§ Work instruction: Of the entries below, copy only those lines that contain the word "have".

Start of Dataset records

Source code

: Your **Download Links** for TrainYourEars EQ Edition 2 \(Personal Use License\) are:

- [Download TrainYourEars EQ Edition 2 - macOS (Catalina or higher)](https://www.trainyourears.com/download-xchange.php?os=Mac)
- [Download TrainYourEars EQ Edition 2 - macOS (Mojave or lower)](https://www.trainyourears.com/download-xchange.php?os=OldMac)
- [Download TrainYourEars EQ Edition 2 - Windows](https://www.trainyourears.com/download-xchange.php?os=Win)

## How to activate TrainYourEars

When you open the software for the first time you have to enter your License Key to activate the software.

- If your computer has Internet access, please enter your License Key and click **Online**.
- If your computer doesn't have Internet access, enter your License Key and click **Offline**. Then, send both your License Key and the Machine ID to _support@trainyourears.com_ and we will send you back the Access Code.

End of Dataset records
Start of Dataset records

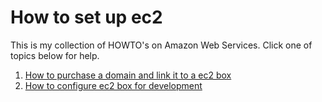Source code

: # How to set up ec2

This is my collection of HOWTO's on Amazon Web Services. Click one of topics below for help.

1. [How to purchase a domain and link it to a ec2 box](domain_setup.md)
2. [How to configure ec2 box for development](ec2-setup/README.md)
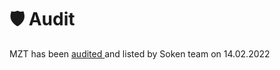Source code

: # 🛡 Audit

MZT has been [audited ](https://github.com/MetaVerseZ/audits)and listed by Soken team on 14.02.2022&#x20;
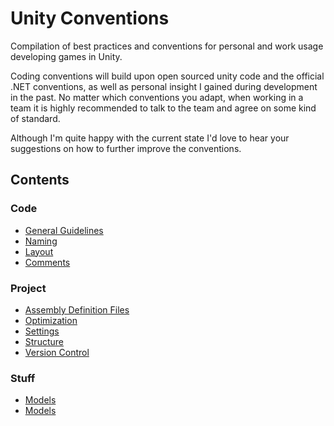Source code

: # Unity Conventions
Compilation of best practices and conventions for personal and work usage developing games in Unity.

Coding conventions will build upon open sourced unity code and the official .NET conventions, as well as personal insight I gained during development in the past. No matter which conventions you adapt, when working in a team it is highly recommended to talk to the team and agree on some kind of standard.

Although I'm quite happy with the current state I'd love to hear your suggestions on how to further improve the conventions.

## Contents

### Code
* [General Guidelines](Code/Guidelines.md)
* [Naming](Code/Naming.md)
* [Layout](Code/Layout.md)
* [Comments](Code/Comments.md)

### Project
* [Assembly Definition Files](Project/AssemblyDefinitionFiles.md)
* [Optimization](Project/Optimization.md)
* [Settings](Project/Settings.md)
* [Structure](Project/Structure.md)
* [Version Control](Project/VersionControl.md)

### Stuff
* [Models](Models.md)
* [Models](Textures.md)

End of Dataset records

§ Exercise solution:
When you open the software for the first time you have to enter your License Key to activate the software.
- If your computer doesn't have Internet access, enter your License Key and click **Offline**. Then, send both your License Key and the Machine ID to _support@trainyourears.com_ and we will send you back the Access Code.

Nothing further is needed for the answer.